+++ DATASET RECORDS
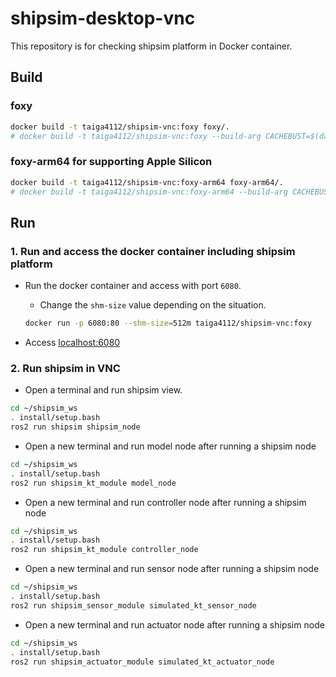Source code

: # shipsim-desktop-vnc

This repository is for checking shipsim platform in Docker container.

## Build

### foxy

```sh
docker build -t taiga4112/shipsim-vnc:foxy foxy/.
# docker build -t taiga4112/shipsim-vnc:foxy --build-arg CACHEBUST=$(date +%s) foxy/.
```

### foxy-arm64 for supporting Apple Silicon

```sh
docker build -t taiga4112/shipsim-vnc:foxy-arm64 foxy-arm64/.
# docker build -t taiga4112/shipsim-vnc:foxy-arm64 --build-arg CACHEBUST=$(date +%s) foxy-arm64/.
```

## Run

### 1. Run and access the docker container including shipsim platform

- Run the docker container and access with port `6080`.
  - Change the `shm-size` value depending on the situation.

  ```sh
  docker run -p 6080:80 --shm-size=512m taiga4112/shipsim-vnc:foxy
  ```

- Access [localhost:6080](http://127.0.0.1:6080/)

### 2. Run shipsim in VNC

- Open a terminal and run shipsim view.

```sh
cd ~/shipsim_ws
. install/setup.bash
ros2 run shipsim shipsim_node
```

- Open a new terminal and run model node after running a shipsim node

```sh
cd ~/shipsim_ws
. install/setup.bash
ros2 run shipsim_kt_module model_node
```

- Open a new terminal and run controller node after running a shipsim node

```sh
cd ~/shipsim_ws
. install/setup.bash
ros2 run shipsim_kt_module controller_node
```

- Open a new terminal and run sensor node after running a shipsim node

```sh
cd ~/shipsim_ws
. install/setup.bash
ros2 run shipsim_sensor_module simulated_kt_sensor_node
```

- Open a new terminal and run actuator node after running a shipsim node

```sh
cd ~/shipsim_ws
. install/setup.bash
ros2 run shipsim_actuator_module simulated_kt_actuator_node
```
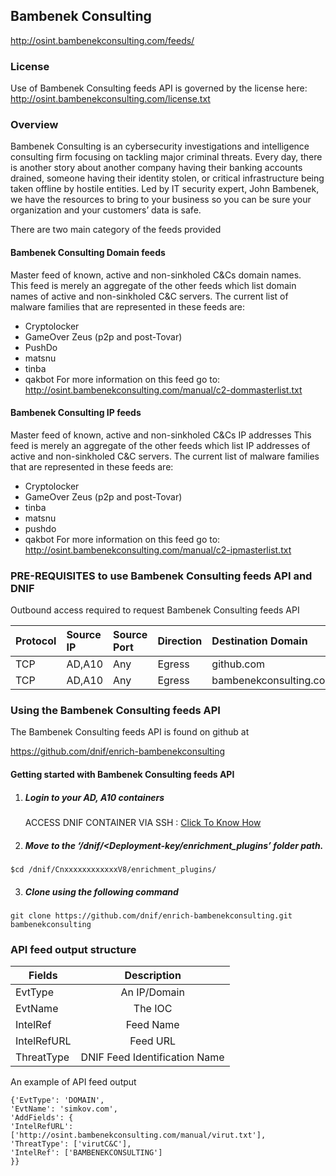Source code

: ## Bambenek Consulting   
  http://osint.bambenekconsulting.com/feeds/
### License
Use of Bambenek Consulting feeds API is governed by the license here: http://osint.bambenekconsulting.com/license.txt

### Overview
Bambenek Consulting is an cybersecurity investigations and intelligence consulting firm focusing on tackling major criminal threats. Every day, there is another story about another company having their banking accounts drained, someone having their identity stolen, or critical infrastructure being taken offline by hostile entities.  Led by IT security expert, John Bambenek, we have the resources to bring to your business so you can be sure your organization and your customers’ data is safe.

There are two main category of the feeds provided
#### Bambenek Consulting Domain feeds  
 Master feed of known, active and non-sinkholed C&Cs domain names.  
 This feed is merely an aggregate of the other feeds which list domain names of active and non-sinkholed C&C servers. The
 current list of malware families that are represented in these feeds are:
  - Cryptolocker
  - GameOver Zeus (p2p and post-Tovar)
  - PushDo
  - matsnu
  - tinba
  - qakbot
 For more information on this feed go to: http://osint.bambenekconsulting.com/manual/c2-dommasterlist.txt

#### Bambenek Consulting IP feeds
 Master feed of known, active and non-sinkholed C&Cs IP addresses
 This feed is merely an aggregate of the other feeds which list IP addresses of active and non-sinkholed C&C servers. The
 current list of malware families that are represented in these feeds are:
  - Cryptolocker
  - GameOver Zeus (p2p and post-Tovar)
  - tinba
  - matsnu
  - pushdo
  - qakbot
 For more information on this feed go to: http://osint.bambenekconsulting.com/manual/c2-ipmasterlist.txt

### PRE-REQUISITES to use Bambenek Consulting feeds API and DNIF  
Outbound access required to request Bambenek Consulting feeds API

| Protocol   | Source IP  | Source Port  | Direction	 | Destination Domain | Destination Port  |  
|:------------- |:-------------|:-------------|:-------------|:-------------|:-------------|  
| TCP | AD,A10 | Any | Egress	| github.com | 443 |
| TCP | AD,A10 | Any | Egress	| bambenekconsulting.com | 443 | 

### Using the Bambenek Consulting feeds API
 The Bambenek Consulting feeds API is found on github at

https://github.com/dnif/enrich-bambenekconsulting

#### Getting started with Bambenek Consulting feeds API

1. #####    Login to your AD, A10 containers  
   ACCESS DNIF CONTAINER VIA SSH : [Click To Know How](https://dnif.it/docs/guides/tutorials/access-dnif-container-via-ssh.html)
2. #####    Move to the ‘/dnif/<Deployment-key/enrichment_plugins’ folder path.
```
$cd /dnif/CnxxxxxxxxxxxxV8/enrichment_plugins/
```
3. #####   Clone using the following command  
```  
git clone https://github.com/dnif/enrich-bambenekconsulting.git bambenekconsulting
```
### API feed output structure
  | Fields        | Description  |
| ------------- |:-------------:|
| EvtType      | An IP/Domain |
| EvtName      | The IOC      |
| IntelRef | Feed Name  |
| IntelRefURL | Feed URL      |
| ThreatType | DNIF Feed Identification Name |      

An example of API feed output
```
{'EvtType': 'DOMAIN',
'EvtName': 'simkov.com',
'AddFields': {
'IntelRefURL': ['http://osint.bambenekconsulting.com/manual/virut.txt'], 
'ThreatType': ['virutC&C'], 
'IntelRef': ['BAMBENEKCONSULTING']
}}
```
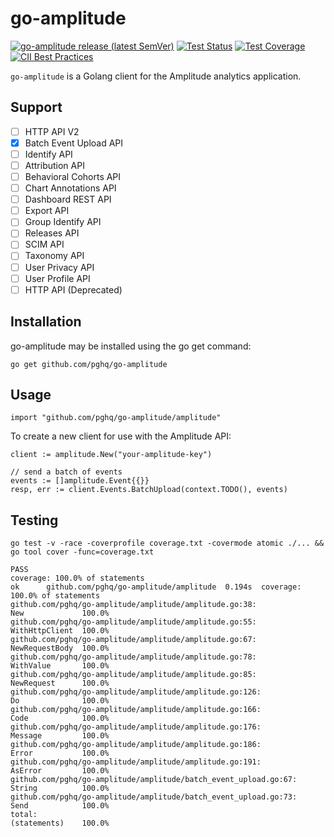 # go-amplitude

[![go-amplitude release (latest SemVer)](https://img.shields.io/github/v/release/pghq/go-amplitude?sort=semver)](https://github.com/pghq/go-amplitude/releases)
[![Test Status](https://github.com/pghq/go-amplitude/workflows/tests/badge.svg)](https://github.com/pghq/go-amplitude/actions?query=workflow%3Atests)
[![Test Coverage](https://codecov.io/gh/pghq/go-amplitude/branch/master/graph/badge.svg)](https://codecov.io/gh/pghq/go-amplitude)
[![CII Best Practices](https://bestpractices.coreinfrastructure.org/projects/4794/badge)](https://bestpractices.coreinfrastructure.org/projects/4794)

`go-amplitude` is a Golang client for the Amplitude analytics application.

## Support

- [ ] HTTP API V2 
- [x] Batch Event Upload API
- [ ] Identify API
- [ ] Attribution API
- [ ] Behavioral Cohorts API
- [ ] Chart Annotations API
- [ ] Dashboard REST API
- [ ] Export API
- [ ] Group Identify API
- [ ] Releases API
- [ ] SCIM API
- [ ] Taxonomy API
- [ ] User Privacy API
- [ ] User Profile API
- [ ] HTTP API (Deprecated)

## Installation

go-amplitude may be installed using the go get command:
```
go get github.com/pghq/go-amplitude
```
## Usage

```
import "github.com/pghq/go-amplitude/amplitude"
```

To create a new client for use with the Amplitude API:

```
client := amplitude.New("your-amplitude-key")

// send a batch of events
events := []amplitude.Event{{}}
resp, err := client.Events.BatchUpload(context.TODO(), events)
```

## Testing

```
go test -v -race -coverprofile coverage.txt -covermode atomic ./... && go tool cover -func=coverage.txt

PASS
coverage: 100.0% of statements
ok      github.com/pghq/go-amplitude/amplitude  0.194s  coverage: 100.0% of statements
github.com/pghq/go-amplitude/amplitude/amplitude.go:38:                 New             100.0%
github.com/pghq/go-amplitude/amplitude/amplitude.go:55:                 WithHttpClient  100.0%
github.com/pghq/go-amplitude/amplitude/amplitude.go:67:                 NewRequestBody  100.0%
github.com/pghq/go-amplitude/amplitude/amplitude.go:78:                 WithValue       100.0%
github.com/pghq/go-amplitude/amplitude/amplitude.go:85:                 NewRequest      100.0%
github.com/pghq/go-amplitude/amplitude/amplitude.go:126:                Do              100.0%
github.com/pghq/go-amplitude/amplitude/amplitude.go:166:                Code            100.0%
github.com/pghq/go-amplitude/amplitude/amplitude.go:176:                Message         100.0%
github.com/pghq/go-amplitude/amplitude/amplitude.go:186:                Error           100.0%
github.com/pghq/go-amplitude/amplitude/amplitude.go:191:                AsError         100.0%
github.com/pghq/go-amplitude/amplitude/batch_event_upload.go:67:        String          100.0%
github.com/pghq/go-amplitude/amplitude/batch_event_upload.go:73:        Send            100.0%
total:                                                                  (statements)    100.0%

```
++++++
Quote everything in the listing above exactly; pictures are the only thing to omit.

ANSWER TO THIS EXERCISE:
Source code

: # shipsim-desktop-vnc

This repository is for checking shipsim platform in Docker container.

## Build

### foxy

```sh
docker build -t taiga4112/shipsim-vnc:foxy foxy/.
# docker build -t taiga4112/shipsim-vnc:foxy --build-arg CACHEBUST=$(date +%s) foxy/.
```

### foxy-arm64 for supporting Apple Silicon

```sh
docker build -t taiga4112/shipsim-vnc:foxy-arm64 foxy-arm64/.
# docker build -t taiga4112/shipsim-vnc:foxy-arm64 --build-arg CACHEBUST=$(date +%s) foxy-arm64/.
```

## Run

### 1. Run and access the docker container including shipsim platform

- Run the docker container and access with port `6080`.
  - Change the `shm-size` value depending on the situation.

  ```sh
  docker run -p 6080:80 --shm-size=512m taiga4112/shipsim-vnc:foxy
  ```

- Access [localhost:6080](http://127.0.0.1:6080/)

### 2. Run shipsim in VNC

- Open a terminal and run shipsim view.

```sh
cd ~/shipsim_ws
. install/setup.bash
ros2 run shipsim shipsim_node
```

- Open a new terminal and run model node after running a shipsim node

```sh
cd ~/shipsim_ws
. install/setup.bash
ros2 run shipsim_kt_module model_node
```

- Open a new terminal and run controller node after running a shipsim node

```sh
cd ~/shipsim_ws
. install/setup.bash
ros2 run shipsim_kt_module controller_node
```

- Open a new terminal and run sensor node after running a shipsim node

```sh
cd ~/shipsim_ws
. install/setup.bash
ros2 run shipsim_sensor_module simulated_kt_sensor_node
```

- Open a new terminal and run actuator node after running a shipsim node

```sh
cd ~/shipsim_ws
. install/setup.bash
ros2 run shipsim_actuator_module simulated_kt_actuator_node
```
Source code

: ## Bambenek Consulting   
  http://osint.bambenekconsulting.com/feeds/
### License
Use of Bambenek Consulting feeds API is governed by the license here: http://osint.bambenekconsulting.com/license.txt

### Overview
Bambenek Consulting is an cybersecurity investigations and intelligence consulting firm focusing on tackling major criminal threats. Every day, there is another story about another company having their banking accounts drained, someone having their identity stolen, or critical infrastructure being taken offline by hostile entities.  Led by IT security expert, John Bambenek, we have the resources to bring to your business so you can be sure your organization and your customers’ data is safe.

There are two main category of the feeds provided
#### Bambenek Consulting Domain feeds  
 Master feed of known, active and non-sinkholed C&Cs domain names.  
 This feed is merely an aggregate of the other feeds which list domain names of active and non-sinkholed C&C servers. The
 current list of malware families that are represented in these feeds are:
  - Cryptolocker
  - GameOver Zeus (p2p and post-Tovar)
  - PushDo
  - matsnu
  - tinba
  - qakbot
 For more information on this feed go to: http://osint.bambenekconsulting.com/manual/c2-dommasterlist.txt

#### Bambenek Consulting IP feeds
 Master feed of known, active and non-sinkholed C&Cs IP addresses
 This feed is merely an aggregate of the other feeds which list IP addresses of active and non-sinkholed C&C servers. The
 current list of malware families that are represented in these feeds are:
  - Cryptolocker
  - GameOver Zeus (p2p and post-Tovar)
  - tinba
  - matsnu
  - pushdo
  - qakbot
 For more information on this feed go to: http://osint.bambenekconsulting.com/manual/c2-ipmasterlist.txt

### PRE-REQUISITES to use Bambenek Consulting feeds API and DNIF  
Outbound access required to request Bambenek Consulting feeds API

| Protocol   | Source IP  | Source Port  | Direction	 | Destination Domain | Destination Port  |  
|:------------- |:-------------|:-------------|:-------------|:-------------|:-------------|  
| TCP | AD,A10 | Any | Egress	| github.com | 443 |
| TCP | AD,A10 | Any | Egress	| bambenekconsulting.com | 443 | 

### Using the Bambenek Consulting feeds API
 The Bambenek Consulting feeds API is found on github at

https://github.com/dnif/enrich-bambenekconsulting

#### Getting started with Bambenek Consulting feeds API

1. #####    Login to your AD, A10 containers  
   ACCESS DNIF CONTAINER VIA SSH : [Click To Know How](https://dnif.it/docs/guides/tutorials/access-dnif-container-via-ssh.html)
2. #####    Move to the ‘/dnif/<Deployment-key/enrichment_plugins’ folder path.
```
$cd /dnif/CnxxxxxxxxxxxxV8/enrichment_plugins/
```
3. #####   Clone using the following command  
```  
git clone https://github.com/dnif/enrich-bambenekconsulting.git bambenekconsulting
```
### API feed output structure
  | Fields        | Description  |
| ------------- |:-------------:|
| EvtType      | An IP/Domain |
| EvtName      | The IOC      |
| IntelRef | Feed Name  |
| IntelRefURL | Feed URL      |
| ThreatType | DNIF Feed Identification Name |      

An example of API feed output
```
{'EvtType': 'DOMAIN',
'EvtName': 'simkov.com',
'AddFields': {
'IntelRefURL': ['http://osint.bambenekconsulting.com/manual/virut.txt'], 
'ThreatType': ['virutC&C'], 
'IntelRef': ['BAMBENEKCONSULTING']
}}
```
 # go-amplitude

[![go-amplitude release (latest SemVer)](https://img.shields.io/github/v/release/pghq/go-amplitude?sort=semver)](https://github.com/pghq/go-amplitude/releases)
[![Test Status](https://github.com/pghq/go-amplitude/workflows/tests/badge.svg)](https://github.com/pghq/go-amplitude/actions?query=workflow%3Atests)
[![Test Coverage](https://codecov.io/gh/pghq/go-amplitude/branch/master/graph/badge.svg)](https://codecov.io/gh/pghq/go-amplitude)
[![CII Best Practices](https://bestpractices.coreinfrastructure.org/projects/4794/badge)](https://bestpractices.coreinfrastructure.org/projects/4794)

`go-amplitude` is a Golang client for the Amplitude analytics application.

## Support

- [ ] HTTP API V2 
- [x] Batch Event Upload API
- [ ] Identify API
- [ ] Attribution API
- [ ] Behavioral Cohorts API
- [ ] Chart Annotations API
- [ ] Dashboard REST API
- [ ] Export API
- [ ] Group Identify API
- [ ] Releases API
- [ ] SCIM API
- [ ] Taxonomy API
- [ ] User Privacy API
- [ ] User Profile API
- [ ] HTTP API (Deprecated)

## Installation

go-amplitude may be installed using the go get command:
```
go get github.com/pghq/go-amplitude
```
## Usage

```
import "github.com/pghq/go-amplitude/amplitude"
```

To create a new client for use with the Amplitude API:

```
client := amplitude.New("your-amplitude-key")

// send a batch of events
events := []amplitude.Event{{}}
resp, err := client.Events.BatchUpload(context.TODO(), events)
```

## Testing

```
go test -v -race -coverprofile coverage.txt -covermode atomic ./... && go tool cover -func=coverage.txt

PASS
coverage: 100.0% of statements
ok      github.com/pghq/go-amplitude/amplitude  0.194s  coverage: 100.0% of statements
github.com/pghq/go-amplitude/amplitude/amplitude.go:38:                 New             100.0%
github.com/pghq/go-amplitude/amplitude/amplitude.go:55:                 WithHttpClient  100.0%
github.com/pghq/go-amplitude/amplitude/amplitude.go:67:                 NewRequestBody  100.0%
github.com/pghq/go-amplitude/amplitude/amplitude.go:78:                 WithValue       100.0%
github.com/pghq/go-amplitude/amplitude/amplitude.go:85:                 NewRequest      100.0%
github.com/pghq/go-amplitude/amplitude/amplitude.go:126:                Do              100.0%
github.com/pghq/go-amplitude/amplitude/amplitude.go:166:                Code            100.0%
github.com/pghq/go-amplitude/amplitude/amplitude.go:176:                Message         100.0%
github.com/pghq/go-amplitude/amplitude/amplitude.go:186:                Error           100.0%
github.com/pghq/go-amplitude/amplitude/amplitude.go:191:                AsError         100.0%
github.com/pghq/go-amplitude/amplitude/batch_event_upload.go:67:        String          100.0%
github.com/pghq/go-amplitude/amplitude/batch_event_upload.go:73:        Send            100.0%
total:                                                                  (statements)    100.0%

```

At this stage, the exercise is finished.